• [What to do]: Using the records below, find every line that includes "into" and copy it.

• [Dataset extract]:
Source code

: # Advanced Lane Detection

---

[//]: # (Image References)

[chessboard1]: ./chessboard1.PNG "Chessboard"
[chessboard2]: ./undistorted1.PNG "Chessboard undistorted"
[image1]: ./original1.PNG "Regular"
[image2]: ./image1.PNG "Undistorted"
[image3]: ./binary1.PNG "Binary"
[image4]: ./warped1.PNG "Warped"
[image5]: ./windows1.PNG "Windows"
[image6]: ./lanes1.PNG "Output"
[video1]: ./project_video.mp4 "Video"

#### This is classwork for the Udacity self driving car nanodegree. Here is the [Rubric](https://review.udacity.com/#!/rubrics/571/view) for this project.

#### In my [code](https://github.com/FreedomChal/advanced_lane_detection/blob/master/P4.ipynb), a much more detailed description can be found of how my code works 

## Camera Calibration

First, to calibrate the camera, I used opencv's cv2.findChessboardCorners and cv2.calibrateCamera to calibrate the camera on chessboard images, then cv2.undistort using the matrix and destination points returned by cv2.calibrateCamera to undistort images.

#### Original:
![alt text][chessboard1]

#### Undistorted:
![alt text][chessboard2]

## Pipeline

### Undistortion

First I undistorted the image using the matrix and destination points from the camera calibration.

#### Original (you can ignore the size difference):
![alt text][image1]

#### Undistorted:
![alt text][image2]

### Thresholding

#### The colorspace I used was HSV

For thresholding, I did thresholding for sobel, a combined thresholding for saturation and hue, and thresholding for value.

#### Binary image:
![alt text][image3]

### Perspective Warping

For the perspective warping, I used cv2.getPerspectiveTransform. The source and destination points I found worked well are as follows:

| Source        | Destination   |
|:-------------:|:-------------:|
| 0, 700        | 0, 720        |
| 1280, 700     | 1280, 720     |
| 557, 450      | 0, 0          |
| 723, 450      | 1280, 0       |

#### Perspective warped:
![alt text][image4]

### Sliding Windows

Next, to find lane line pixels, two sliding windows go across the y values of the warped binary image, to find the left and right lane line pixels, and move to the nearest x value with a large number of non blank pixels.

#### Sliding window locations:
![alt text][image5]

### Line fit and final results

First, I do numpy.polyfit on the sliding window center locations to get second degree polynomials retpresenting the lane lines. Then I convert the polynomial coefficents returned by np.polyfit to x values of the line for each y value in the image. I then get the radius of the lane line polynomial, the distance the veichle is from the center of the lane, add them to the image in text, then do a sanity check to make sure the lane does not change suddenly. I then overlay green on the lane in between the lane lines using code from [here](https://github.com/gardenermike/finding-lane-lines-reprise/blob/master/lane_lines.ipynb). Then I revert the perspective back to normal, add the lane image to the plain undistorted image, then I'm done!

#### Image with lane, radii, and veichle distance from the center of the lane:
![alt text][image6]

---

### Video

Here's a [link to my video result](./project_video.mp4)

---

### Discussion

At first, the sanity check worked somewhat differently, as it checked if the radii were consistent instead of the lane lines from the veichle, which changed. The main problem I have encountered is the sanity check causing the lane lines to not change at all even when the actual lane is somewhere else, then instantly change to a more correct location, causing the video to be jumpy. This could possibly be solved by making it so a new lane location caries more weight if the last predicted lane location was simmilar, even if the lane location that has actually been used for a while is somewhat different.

* * *

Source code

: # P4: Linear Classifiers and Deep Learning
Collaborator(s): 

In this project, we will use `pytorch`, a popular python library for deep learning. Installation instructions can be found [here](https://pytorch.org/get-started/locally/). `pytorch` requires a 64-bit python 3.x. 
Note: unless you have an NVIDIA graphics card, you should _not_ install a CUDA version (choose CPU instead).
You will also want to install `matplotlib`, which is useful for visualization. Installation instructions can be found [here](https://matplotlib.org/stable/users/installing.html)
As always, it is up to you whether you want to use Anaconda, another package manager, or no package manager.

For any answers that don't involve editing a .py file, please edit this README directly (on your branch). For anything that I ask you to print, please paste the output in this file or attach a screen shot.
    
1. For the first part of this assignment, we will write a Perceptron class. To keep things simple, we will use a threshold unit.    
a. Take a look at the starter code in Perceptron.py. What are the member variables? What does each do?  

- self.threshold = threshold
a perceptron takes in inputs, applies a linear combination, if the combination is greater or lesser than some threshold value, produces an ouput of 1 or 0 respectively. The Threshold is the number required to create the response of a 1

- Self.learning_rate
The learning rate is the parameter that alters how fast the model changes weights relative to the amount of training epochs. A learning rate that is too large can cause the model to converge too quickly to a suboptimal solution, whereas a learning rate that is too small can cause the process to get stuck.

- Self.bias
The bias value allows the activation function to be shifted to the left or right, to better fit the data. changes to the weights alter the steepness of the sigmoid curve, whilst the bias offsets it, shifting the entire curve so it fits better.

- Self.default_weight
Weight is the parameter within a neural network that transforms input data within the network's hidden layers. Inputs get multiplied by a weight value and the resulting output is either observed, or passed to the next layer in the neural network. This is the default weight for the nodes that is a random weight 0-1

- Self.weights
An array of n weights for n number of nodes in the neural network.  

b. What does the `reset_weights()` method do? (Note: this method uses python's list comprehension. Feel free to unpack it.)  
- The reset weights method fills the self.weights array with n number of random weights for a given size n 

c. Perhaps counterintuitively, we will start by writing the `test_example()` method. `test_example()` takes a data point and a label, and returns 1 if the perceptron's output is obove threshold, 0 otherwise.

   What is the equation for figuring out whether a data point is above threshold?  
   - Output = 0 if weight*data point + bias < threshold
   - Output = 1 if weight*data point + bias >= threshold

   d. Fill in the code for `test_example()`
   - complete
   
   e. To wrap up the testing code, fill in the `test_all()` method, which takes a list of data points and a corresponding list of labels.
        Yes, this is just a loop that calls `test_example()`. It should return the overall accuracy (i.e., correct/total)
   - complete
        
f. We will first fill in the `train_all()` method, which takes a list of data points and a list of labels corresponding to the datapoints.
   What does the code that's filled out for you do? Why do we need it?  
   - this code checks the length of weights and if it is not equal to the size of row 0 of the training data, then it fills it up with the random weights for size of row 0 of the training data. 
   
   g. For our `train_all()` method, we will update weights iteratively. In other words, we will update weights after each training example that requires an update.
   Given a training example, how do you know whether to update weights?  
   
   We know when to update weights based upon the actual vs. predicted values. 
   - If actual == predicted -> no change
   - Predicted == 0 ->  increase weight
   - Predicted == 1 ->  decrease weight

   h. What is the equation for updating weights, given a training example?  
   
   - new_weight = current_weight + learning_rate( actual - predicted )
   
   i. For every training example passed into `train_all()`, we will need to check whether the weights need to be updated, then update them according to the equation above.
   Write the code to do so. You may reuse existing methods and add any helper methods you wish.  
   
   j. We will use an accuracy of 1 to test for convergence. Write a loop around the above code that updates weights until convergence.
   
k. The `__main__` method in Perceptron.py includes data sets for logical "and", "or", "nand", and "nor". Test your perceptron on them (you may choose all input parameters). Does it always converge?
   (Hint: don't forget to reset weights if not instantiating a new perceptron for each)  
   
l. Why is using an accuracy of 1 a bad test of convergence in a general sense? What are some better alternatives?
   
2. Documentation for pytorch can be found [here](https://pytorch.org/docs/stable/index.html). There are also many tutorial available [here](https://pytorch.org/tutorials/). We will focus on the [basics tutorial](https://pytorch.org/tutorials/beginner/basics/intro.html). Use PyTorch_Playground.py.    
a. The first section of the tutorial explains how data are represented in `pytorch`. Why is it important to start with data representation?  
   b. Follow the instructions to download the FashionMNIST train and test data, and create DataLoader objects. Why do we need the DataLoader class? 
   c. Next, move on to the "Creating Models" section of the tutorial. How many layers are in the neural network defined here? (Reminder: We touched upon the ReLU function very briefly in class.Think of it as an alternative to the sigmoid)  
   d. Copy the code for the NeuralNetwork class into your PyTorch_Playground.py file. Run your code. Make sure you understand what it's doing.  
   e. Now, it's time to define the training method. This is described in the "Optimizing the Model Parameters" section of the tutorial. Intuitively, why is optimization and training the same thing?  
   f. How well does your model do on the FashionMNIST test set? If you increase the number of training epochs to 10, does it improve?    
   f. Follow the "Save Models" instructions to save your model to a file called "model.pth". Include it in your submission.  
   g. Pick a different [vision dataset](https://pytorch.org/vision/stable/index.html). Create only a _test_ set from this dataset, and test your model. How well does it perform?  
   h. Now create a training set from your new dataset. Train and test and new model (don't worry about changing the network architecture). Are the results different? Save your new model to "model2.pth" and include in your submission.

• [Expected output]:
   i. For every training example passed into `train_all()`, we will need to check whether the weights need to be updated, then update them according to the equation above.
   d. Copy the code for the NeuralNetwork class into your PyTorch_Playground.py file. Run your code. Make sure you understand what it's doing.  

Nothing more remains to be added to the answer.